The site for our vegetable beds consisted of hard sub-soil, so as a result we built raised beds. The garden beds have been built from durable eucalyptus hardwood sleepers and layered with compost donated from the council and straw left over from the building process. They are positioned on a sunny north facing slope, which helps our plants grow, even in winter!

 

Swales

The apple orchard has been planted along a series of swales, constructed with a small excavator which dug a ditch along a contour and piled the dirt on the downhill side. Swales are a landscape feature which catch and store water and nutrients that would otherwise flow off the site. Rainfall is spread horizontally along the contour line, increasing its infiltration into the soil and decreasing soil erosion. Swales are especially useful in arid environments, where vegetation can benefit from the concentration of water.
The apple trees were planted into the mound where they benefit from having friable soil to grow in, as well as the extra moisture and nutrients captured from the swale.
 

The Apple Orchard

Planted along the swales are 12 different varieties of apples, which have been chosen to have a combined fruiting period of 8 months.
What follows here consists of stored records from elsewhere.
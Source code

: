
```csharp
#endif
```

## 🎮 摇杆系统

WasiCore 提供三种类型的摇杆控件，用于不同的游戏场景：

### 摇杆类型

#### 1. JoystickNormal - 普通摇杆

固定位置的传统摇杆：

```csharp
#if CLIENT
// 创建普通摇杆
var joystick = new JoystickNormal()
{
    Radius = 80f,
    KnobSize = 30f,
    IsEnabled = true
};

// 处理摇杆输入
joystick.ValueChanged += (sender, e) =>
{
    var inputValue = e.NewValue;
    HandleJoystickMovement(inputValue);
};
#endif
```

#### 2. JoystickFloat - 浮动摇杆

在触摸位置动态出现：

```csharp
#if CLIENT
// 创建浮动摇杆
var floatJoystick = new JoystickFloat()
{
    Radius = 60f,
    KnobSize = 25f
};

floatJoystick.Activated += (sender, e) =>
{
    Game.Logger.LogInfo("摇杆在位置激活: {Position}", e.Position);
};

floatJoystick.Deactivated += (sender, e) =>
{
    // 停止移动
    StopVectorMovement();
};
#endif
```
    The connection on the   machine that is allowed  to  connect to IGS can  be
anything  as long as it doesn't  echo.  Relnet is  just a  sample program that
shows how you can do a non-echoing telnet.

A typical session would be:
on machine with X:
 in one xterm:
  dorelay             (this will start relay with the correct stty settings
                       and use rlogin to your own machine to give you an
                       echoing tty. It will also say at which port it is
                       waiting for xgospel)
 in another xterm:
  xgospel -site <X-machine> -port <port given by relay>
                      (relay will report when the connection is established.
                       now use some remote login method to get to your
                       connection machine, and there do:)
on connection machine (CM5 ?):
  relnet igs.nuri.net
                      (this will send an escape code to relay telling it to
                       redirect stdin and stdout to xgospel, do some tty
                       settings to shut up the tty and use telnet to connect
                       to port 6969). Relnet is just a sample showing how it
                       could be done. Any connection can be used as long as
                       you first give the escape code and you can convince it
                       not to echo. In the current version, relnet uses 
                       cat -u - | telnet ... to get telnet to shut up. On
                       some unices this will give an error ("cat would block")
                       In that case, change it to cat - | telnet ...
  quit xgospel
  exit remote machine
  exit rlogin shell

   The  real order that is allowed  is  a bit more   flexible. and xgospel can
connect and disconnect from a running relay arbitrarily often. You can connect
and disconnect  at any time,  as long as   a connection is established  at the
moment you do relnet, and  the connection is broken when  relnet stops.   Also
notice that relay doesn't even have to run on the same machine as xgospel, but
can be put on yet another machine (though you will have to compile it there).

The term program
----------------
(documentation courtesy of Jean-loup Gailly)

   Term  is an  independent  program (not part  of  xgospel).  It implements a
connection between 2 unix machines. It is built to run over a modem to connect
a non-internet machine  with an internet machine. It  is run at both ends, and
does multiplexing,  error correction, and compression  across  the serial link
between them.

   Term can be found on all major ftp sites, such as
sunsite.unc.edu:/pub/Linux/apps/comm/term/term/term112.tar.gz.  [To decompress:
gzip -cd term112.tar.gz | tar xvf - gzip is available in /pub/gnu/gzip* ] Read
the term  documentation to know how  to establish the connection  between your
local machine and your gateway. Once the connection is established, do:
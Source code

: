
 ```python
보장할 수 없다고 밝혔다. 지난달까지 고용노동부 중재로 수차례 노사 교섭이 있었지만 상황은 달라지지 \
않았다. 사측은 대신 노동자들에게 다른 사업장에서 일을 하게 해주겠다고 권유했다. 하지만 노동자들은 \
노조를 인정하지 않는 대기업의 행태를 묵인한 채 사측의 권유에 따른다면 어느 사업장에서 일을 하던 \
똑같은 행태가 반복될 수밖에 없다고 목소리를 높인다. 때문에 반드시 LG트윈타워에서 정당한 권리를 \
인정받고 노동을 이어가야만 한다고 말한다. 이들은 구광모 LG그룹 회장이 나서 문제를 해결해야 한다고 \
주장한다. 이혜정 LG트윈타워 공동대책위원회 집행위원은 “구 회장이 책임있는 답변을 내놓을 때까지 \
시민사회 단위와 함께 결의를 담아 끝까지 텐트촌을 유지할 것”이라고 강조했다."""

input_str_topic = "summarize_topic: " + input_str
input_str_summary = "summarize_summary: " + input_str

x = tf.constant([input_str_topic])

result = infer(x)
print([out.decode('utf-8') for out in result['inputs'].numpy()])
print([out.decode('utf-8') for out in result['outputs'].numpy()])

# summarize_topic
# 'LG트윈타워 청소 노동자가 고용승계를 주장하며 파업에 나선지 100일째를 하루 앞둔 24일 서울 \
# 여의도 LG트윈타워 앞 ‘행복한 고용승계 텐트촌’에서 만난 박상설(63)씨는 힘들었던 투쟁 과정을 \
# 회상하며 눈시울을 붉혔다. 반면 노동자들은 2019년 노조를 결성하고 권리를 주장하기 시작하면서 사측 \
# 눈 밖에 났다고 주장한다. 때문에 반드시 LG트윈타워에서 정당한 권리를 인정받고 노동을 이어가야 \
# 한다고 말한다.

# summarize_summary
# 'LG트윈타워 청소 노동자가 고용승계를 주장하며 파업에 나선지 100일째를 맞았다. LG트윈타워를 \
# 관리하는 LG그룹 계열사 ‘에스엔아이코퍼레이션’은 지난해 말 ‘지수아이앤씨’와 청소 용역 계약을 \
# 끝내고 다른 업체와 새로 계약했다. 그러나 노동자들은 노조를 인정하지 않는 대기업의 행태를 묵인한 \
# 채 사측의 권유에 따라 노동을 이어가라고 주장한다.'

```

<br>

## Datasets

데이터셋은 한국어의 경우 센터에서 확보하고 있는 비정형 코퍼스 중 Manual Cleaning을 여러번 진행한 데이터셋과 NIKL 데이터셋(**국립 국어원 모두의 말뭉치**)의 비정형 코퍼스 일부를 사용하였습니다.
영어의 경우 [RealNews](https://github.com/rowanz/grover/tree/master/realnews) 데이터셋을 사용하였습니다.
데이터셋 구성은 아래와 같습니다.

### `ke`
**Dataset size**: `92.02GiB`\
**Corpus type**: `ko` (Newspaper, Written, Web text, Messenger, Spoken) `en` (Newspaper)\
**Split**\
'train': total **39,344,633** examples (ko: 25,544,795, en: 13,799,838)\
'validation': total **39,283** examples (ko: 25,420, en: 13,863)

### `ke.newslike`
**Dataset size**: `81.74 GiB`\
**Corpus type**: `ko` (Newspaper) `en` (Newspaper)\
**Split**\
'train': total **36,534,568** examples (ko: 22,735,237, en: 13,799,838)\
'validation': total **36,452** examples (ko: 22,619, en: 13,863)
There are about 7500 different types of apples in the world, which all have unique flavours, appearances and growing needs. At Source the trees are 'espaliered', a method by which branches are trained to grow along wires to form 2 dimensional trees. This allows more trees in a small space and makes netting and harvesting apples easier.
 

The Herb Spiral

The idea of the herb spiral is to create a wide diveristy of environmental conditions, and therefore growing conditions for different types of herbs in a small space. The central part of the spiral is the highest and sunniest location with the driest soil, suitable for herbs such as rosemary, thyme, sage, aloe and oregano. The lower, outer part of the spiral is wetter, suitable for herbs such as coriander, parsley and basil. Some of the spiral will be shaded by neighbouring bushes and there are also warm and dry niches between rocks. The mint has been planted in a bath tub as it is known for overtaking garden beds.
 

The Wood-Fired Pizza Oven

The wood-fired pizza oven was built over 2 weekends by volunteers, with the process lead by Galen Pettigrew, who is known for building durable structures! It has 2 layers of bricks with insulation in between. We use the oven to cook pizzas at working bees and celebrations. The fire is lit at least 2 hours prior to cooking time, and then the coals are pushed towards the back of the oven. Pizzas can be cooked at a high temperature but bread needs a lower temperature, so it can be baked after the pizzas. The oven is very efficient and so far we have been using off cuts from the building process to cook our pizzas. Firewood is a renewable resource provided the consumption rate is controlled to sustainable levels. Properly harvested wood is carbon neutral, however a lot of fire wood is harvested illegally and this poses a threat to biodiversity in our parks and reserves so it's important to obtain firewood from a sustainable source.